DATA EXTRACTS -
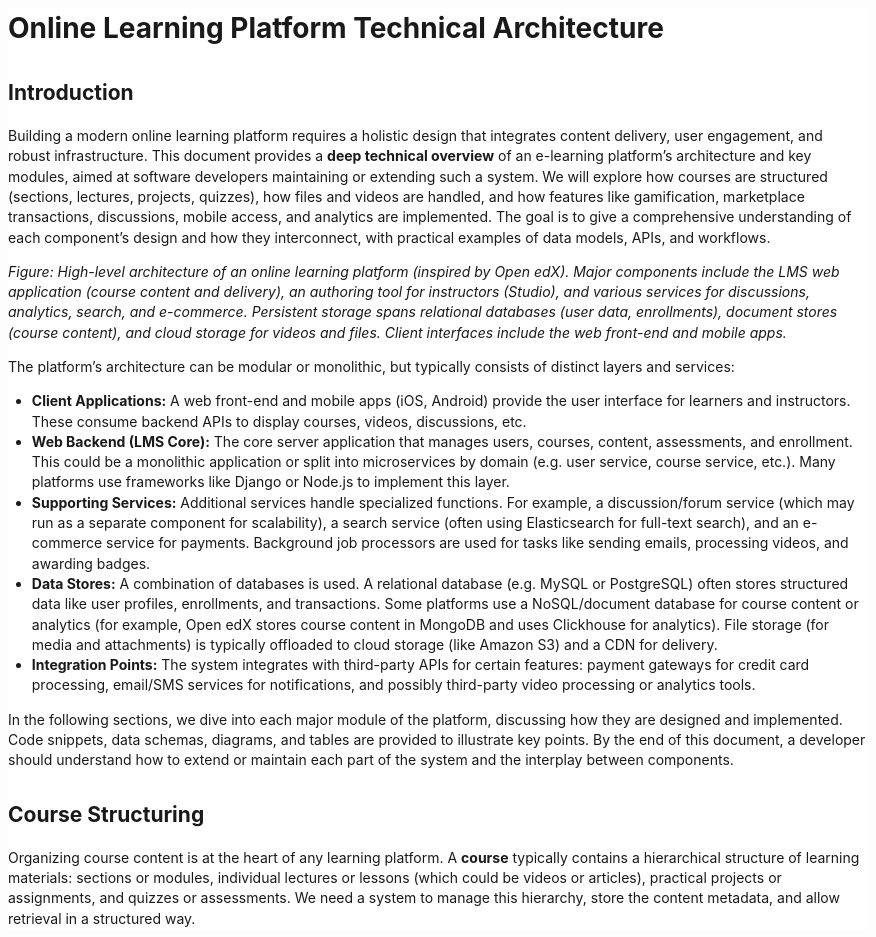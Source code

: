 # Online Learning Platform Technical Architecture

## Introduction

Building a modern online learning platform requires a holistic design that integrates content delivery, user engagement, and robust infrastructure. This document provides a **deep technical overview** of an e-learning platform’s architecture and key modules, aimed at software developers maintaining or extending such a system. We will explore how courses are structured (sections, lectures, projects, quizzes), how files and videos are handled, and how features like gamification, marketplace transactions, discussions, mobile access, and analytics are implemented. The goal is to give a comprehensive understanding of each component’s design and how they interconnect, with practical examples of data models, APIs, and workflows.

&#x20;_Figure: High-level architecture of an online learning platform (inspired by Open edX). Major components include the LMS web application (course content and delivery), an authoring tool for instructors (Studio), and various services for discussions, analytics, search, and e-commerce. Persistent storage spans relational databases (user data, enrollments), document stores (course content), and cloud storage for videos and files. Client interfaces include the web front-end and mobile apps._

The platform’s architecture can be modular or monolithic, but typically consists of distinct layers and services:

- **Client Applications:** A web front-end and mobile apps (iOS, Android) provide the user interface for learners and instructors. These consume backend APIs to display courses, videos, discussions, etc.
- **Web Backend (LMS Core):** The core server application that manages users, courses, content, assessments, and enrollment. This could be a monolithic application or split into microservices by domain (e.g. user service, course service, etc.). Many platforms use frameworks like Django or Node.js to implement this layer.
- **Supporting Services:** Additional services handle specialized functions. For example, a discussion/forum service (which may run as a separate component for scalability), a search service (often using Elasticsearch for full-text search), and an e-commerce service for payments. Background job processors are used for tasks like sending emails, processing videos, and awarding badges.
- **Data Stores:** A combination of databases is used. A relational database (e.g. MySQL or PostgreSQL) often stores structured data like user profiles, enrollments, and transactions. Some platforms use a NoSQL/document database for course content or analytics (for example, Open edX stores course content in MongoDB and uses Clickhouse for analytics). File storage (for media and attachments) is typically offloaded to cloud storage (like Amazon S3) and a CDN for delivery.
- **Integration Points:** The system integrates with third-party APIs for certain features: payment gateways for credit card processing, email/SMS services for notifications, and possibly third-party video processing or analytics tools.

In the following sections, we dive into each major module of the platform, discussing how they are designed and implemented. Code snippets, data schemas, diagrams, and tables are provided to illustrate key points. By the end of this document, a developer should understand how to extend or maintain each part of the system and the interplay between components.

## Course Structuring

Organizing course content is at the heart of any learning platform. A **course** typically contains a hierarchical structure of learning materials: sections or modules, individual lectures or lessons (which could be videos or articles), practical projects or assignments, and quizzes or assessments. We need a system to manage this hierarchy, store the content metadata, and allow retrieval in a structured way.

TASK BRIEF - Repeat exactly the lines starting at the line with "## Course Structuring" and ending with the final line of the entries. Include nothing else.

SOLUTION TO THIS EXERCISE -
## Course Structuring

Organizing course content is at the heart of any learning platform. A **course** typically contains a hierarchical structure of learning materials: sections or modules, individual lectures or lessons (which could be videos or articles), practical projects or assignments, and quizzes or assessments. We need a system to manage this hierarchy, store the content metadata, and allow retrieval in a structured way.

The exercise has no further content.